Tool for Credit Card Profit Games
Here’s a trick to go along with making money with 0% balance transfers that is a good example of that flexibility. With certain credit card issuers it can be difficult to turn your balance transfer into cash in your pocket, especially when you have no existing balances. But here’s an example of how to use your HELOC to extract $10,000:

  1. Request a balance transfer from your 0% APR credit card for $10,000 directly to your HELOC. Since this is loan they won’t mind at all.
  2. Shortly before the balance transfer is scheduled to arrive, write a check for $10,000 from the HELOC to your interest-bearing bank account. Now you have created a temporary $10,000 debt at 6% and $10,000 bank balance earning ~4% (minus some possible lost days of interest).
  3. When the balance transfer payment arrives a fews days to a week later, your HELOC debt will be paid off.
  4. A week’s worth of interest at 6% APR ion $10,000 is only $11.50. And that is partially countered by interest earned in your savings account.
  5. Voila! For around ten bucks, you now have $10,000 at 0% APR in your bank account to do as you wish. 😉

Finding a HELOC – What To Look Out For
Now, I don’t want a home equity line if it’s going to cost me a bundle. Here’s a quick rundown of important factors when looking for a HELOC, based on an article by the Mortgage Professor.

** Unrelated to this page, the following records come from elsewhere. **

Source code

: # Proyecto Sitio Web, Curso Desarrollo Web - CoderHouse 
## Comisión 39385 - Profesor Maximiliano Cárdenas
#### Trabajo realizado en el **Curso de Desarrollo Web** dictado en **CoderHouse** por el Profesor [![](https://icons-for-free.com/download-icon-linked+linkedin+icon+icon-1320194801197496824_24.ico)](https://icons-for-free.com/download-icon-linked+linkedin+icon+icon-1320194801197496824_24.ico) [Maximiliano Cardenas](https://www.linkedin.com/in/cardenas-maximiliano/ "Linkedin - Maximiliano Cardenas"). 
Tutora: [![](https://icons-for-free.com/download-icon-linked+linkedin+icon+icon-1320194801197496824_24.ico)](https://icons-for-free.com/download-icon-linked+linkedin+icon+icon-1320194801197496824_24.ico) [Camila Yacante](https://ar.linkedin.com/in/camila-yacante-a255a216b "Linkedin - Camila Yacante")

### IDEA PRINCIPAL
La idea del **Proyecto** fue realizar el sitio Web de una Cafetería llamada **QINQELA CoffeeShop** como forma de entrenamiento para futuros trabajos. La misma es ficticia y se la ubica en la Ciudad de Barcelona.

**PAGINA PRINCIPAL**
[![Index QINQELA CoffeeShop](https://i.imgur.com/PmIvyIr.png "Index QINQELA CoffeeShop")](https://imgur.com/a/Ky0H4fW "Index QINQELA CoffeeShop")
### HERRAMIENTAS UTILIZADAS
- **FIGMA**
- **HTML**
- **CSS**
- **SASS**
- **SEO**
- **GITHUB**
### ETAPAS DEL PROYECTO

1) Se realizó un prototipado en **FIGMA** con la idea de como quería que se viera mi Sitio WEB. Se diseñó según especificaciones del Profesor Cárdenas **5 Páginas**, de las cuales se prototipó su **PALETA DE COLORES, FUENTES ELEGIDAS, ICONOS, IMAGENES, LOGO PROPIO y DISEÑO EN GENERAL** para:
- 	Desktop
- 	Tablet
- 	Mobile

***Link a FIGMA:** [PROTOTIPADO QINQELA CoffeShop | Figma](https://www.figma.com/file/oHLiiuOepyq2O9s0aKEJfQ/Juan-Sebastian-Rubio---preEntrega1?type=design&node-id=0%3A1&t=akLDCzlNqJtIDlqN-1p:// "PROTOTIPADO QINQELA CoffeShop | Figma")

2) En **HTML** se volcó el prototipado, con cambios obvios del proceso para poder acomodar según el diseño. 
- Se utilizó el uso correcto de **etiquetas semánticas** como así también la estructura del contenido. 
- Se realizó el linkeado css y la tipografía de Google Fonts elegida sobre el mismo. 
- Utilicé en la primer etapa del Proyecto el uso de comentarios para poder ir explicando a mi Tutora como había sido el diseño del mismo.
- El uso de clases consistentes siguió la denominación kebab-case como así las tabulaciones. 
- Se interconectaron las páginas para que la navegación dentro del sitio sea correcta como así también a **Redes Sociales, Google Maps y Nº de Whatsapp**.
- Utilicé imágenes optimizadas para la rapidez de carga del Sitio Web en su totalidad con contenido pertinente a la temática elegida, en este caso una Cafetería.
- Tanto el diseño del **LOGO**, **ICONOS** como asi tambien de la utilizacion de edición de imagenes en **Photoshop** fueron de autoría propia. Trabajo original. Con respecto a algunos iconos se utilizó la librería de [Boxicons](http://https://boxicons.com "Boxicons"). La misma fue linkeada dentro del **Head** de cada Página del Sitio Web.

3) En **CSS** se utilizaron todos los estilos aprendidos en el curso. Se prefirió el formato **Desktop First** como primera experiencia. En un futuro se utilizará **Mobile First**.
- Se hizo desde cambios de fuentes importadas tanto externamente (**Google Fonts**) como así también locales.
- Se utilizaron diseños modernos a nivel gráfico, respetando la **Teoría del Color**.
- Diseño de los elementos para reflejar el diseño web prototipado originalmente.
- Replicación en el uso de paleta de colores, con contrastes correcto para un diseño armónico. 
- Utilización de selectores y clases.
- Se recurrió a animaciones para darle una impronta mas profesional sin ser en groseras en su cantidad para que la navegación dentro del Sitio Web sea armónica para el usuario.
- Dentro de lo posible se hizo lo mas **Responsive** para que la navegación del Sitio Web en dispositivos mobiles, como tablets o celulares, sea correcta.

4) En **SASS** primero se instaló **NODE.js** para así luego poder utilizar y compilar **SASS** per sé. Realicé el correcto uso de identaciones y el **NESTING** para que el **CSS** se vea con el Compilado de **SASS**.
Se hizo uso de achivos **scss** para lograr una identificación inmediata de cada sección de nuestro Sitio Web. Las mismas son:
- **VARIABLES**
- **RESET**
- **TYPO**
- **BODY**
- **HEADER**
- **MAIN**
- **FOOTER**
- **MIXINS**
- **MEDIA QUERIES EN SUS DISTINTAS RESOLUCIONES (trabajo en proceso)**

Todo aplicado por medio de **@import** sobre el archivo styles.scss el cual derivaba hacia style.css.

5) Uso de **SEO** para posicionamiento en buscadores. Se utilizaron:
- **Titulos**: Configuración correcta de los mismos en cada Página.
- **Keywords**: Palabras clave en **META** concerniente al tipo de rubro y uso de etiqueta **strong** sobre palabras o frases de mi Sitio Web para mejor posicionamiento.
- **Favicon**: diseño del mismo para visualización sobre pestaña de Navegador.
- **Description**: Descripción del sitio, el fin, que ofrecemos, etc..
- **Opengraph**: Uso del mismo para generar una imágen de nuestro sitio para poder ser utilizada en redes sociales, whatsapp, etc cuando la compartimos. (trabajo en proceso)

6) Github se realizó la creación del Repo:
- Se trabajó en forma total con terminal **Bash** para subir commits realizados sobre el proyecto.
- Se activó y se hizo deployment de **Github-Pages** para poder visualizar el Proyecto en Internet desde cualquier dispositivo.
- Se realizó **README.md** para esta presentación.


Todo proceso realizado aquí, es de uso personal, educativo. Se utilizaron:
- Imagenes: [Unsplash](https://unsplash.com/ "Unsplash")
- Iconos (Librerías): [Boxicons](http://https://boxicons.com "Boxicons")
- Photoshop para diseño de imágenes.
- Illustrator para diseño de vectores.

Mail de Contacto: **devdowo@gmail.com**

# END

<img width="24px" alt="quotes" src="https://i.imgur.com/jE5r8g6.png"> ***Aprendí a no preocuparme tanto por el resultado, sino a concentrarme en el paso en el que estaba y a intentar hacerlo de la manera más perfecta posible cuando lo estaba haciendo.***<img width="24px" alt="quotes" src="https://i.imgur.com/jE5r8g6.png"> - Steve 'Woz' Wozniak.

  • Introductory rate and period. Temporary teaser rate to suck you in.
  • Margin. This is usually how your non-teaser interest rate is determined, relative to the Prime rate.
  • Minimum draw. How long can you take money out?
  • Required average balance. Do you have to take some money out?
  • Upfront lender fees. These days, you should be able to eliminate these.
  • Upfront third party fees. Harder to get waived, but try.
  • Annual fee. Just say no, again. Sometimes only waived for first year.
  • Cancellation fee. Many have these, I guess so you don’t bail and go to another bank. This is especially the case if they waive all the upfront costs above, since they are losing money on you so far. As long as you can keep your balance at $0 with no fees, just keep it open and don’t use it.

I see a lot of competition out there now that rates are low, so definitely shop around. As a data point, I just saw a special offer from Bank of America for a no closing cost, no application fee, no annual fee HELOC. Don’t forget to try your local credit unions as well.